The Rottweiler is a working breed. He is generally not happy sitting around doing nothing all day. A large yard with a six-foot high fence is ideal, but adult Rottweilers have been kept successfully in large apartments. The yard is essential if a puppy or young dog is being acquired; it will help to keep the dog exercised and reduce boredom which in turn may prevent destructive behavior. If you don't have the space, consider a smaller or less active breed. Personal commitment on the part of the owner is the most important thing. People willing to walk their dog on a regular basis will find a more personal and bonding relationship developing than just letting them run by themselves in the yard. Your Rottweiler will require a minimum of two good walks each day (10 to 20 minutes each). Adequate exercise is necessary to maintain the good health of your Rottweiler, as they have a tendency to gain weight without proper exercise.
Do they shed?
The Rottweiler is a double-coated breed, with a medium length outer coat and a soft downy undercoat. They do shed, more than one would think by looking at their appearance. The amount of shedding will vary with climatic conditions. They generally tend to "blow out" their undercoats twice a year, in spring and fall.
Are they noisy?
Rottweilers will bark to announce the arrival of people on the property, and at animals and birds in the yard, but they generally don't bark without reason.
Which sex makes the best pet?
Opinions vary on this topic.
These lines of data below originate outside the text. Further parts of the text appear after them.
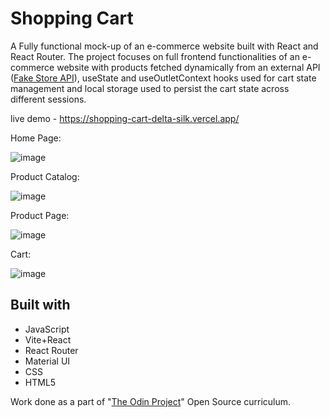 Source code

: # Shopping Cart
A Fully functional mock-up of an e-commerce website built with React and React Router. The project focuses on full frontend functionalities of an e-commerce website with products fetched dynamically from an external API ([Fake Store API](https://fakestoreapi.com/docs)), useState and useOutletContext hooks used for cart state management and local storage used to persist the cart state across different sessions.

live demo - https://shopping-cart-delta-silk.vercel.app/

Home Page:

![image](https://github.com/lostqubit/Shopping-Cart/assets/31575513/bd7a0bfd-a53a-4878-8671-9bac3cf7c0e9)

Product Catalog:

![image](https://github.com/lostqubit/Shopping-Cart/assets/31575513/1fe042fb-321e-461c-bf3f-f975782560e4)

Product Page:

![image](https://github.com/lostqubit/Shopping-Cart/assets/31575513/b9447887-0c92-4d5a-880f-bd9ac09d53ac)

Cart:

![image](https://github.com/lostqubit/Shopping-Cart/assets/31575513/462f540f-90ee-402b-b446-0adca6f2300e)

## Built with
- JavaScript
- Vite+React
- React Router
- Material UI
- CSS
- HTML5

Work done as a part of "[The Odin Project](https://www.theodinproject.com/paths/full-stack-javascript)" Open Source curriculum.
Most breeders would generally recommend a female, especially for first-time owners. Females are smaller and easier to control, somewhat less dominant and usually more affectionate. Males are stronger, more powerful and dominant, and therefore somewhat harder to train and control.
Where should I buy my Rottweiler puppy?
There are various places where you may acquire a Rottweiler puppy, but only ONE place where you should - from a responsible breeder. Pet shops acquire their puppies from puppy mills, brokers and back-yard breeders. Their puppies are separated from their dams and litters at too early and age, they are not properly socialized and may well develop serious health problems. Puppy mills, brokers and back-yard breeders have only one priority - to make a profit. They are not interested in the welfare of the puppies they breed. Beware of pet shops that advertise "we get our puppies from private breeders." No responsible breeder would ever broker puppies to a pet shop. Don't perpetuate the puppy mill problem - steer clear of pet shops.